REDACCION / PANAMA AMERICA

El Ministerio de Educación, junto a otras entidades fiscalizadoras, debe mantener su política de cero tolerancia contra las universidades que actúan al margen de la ley.

Ofrecer maestrías, posgrados y hasta doctorados sin contar con las certificaciones que exige la ley se convierte en un atentado contra la educación nacional.

Debe quedar plasmado que Panamá necesita ampliar su oferta educativa y elevar el nivel de la educación a nivel superior. Eso no significa que se deben relajar los controles en este mercado, por lo contrario, entre más exigente es el mismo se garantizará de plano la enseñanza a los estudiantes. Durante muchos años se han ignorado las certificaciones que establecen las leyes educativas y ahora que se pretende poner un poco de orden se han escuchado voces de protesta. No es una opción controlar este sector, es una obligación de las autoridades, porque de allí depende que muchos profesionales salgan realmente preparados al mercado laboral. La educación universitaria es clave en el proceso de desarrollo de los países. Panamá ha destacado por una economía sobresaliente en los últimos años y la generación de empleos en la que se requiere personal especializado es cada vez más frecuente.

En la medida en que las universidades que operan en todo el país cumplan con las certificaciones de sus planes de estudio, entonces se podrá aspirar a ser un país de primer mundo.
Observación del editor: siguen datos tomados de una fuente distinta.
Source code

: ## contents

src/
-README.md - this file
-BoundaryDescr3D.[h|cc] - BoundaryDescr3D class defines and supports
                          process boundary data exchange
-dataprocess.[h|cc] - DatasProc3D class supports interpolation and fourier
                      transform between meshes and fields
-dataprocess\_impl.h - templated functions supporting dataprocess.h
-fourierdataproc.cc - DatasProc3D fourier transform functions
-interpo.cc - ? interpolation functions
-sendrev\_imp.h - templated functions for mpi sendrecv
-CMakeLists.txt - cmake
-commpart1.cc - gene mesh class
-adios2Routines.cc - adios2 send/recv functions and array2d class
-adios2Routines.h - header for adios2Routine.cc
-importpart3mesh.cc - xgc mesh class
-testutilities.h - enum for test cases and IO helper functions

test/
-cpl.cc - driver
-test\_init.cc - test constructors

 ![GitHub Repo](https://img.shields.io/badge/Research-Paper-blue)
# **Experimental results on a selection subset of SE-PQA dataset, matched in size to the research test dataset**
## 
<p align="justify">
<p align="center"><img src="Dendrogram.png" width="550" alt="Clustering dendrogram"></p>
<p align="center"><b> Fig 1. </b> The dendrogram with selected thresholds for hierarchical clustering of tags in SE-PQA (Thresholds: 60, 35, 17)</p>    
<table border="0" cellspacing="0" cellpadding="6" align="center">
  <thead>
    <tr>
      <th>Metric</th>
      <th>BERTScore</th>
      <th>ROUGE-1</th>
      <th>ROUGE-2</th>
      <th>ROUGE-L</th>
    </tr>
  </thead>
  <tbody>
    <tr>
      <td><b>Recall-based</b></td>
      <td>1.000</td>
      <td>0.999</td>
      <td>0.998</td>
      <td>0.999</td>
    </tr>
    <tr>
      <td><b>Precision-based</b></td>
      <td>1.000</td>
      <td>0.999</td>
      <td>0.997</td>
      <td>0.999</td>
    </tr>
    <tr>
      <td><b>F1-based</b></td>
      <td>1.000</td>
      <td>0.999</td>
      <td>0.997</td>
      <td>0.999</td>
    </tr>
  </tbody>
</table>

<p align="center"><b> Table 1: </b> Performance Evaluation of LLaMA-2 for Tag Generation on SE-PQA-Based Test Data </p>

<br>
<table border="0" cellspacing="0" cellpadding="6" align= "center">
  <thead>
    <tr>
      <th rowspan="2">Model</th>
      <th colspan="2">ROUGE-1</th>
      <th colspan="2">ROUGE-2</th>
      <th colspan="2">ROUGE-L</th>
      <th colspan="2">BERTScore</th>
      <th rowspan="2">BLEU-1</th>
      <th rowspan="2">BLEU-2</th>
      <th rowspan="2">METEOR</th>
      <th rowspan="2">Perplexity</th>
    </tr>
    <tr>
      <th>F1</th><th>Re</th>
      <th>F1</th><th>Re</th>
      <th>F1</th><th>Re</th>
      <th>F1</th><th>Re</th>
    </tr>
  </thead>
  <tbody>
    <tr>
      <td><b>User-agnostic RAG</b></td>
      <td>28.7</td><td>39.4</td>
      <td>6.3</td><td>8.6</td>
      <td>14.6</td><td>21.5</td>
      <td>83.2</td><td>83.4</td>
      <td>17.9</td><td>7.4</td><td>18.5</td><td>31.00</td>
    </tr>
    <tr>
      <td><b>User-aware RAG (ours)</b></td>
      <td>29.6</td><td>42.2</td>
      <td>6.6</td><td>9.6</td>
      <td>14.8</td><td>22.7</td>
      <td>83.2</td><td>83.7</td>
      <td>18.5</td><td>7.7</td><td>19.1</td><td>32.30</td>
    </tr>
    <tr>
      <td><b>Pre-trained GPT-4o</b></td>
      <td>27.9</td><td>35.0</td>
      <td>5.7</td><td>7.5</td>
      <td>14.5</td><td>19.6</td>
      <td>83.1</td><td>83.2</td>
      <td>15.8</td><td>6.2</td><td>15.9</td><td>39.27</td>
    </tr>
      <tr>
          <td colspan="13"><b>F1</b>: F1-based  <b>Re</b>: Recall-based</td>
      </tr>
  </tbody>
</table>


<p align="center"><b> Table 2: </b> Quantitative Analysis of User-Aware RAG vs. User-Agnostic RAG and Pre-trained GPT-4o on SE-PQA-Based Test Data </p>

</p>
Todo es un complemento que tiene su inicio en la educación desde las escuelas hasta finalizar el ciclo en las universidades.

La responsabilidad de impulsar la educación no es tan solo de los gobiernos, también deben participar activamente los sectores empresariales y las organizaciones educativas vinculadas a esta área. El esfuerzo es conjunto porque los beneficios serán percibidos en toda la población.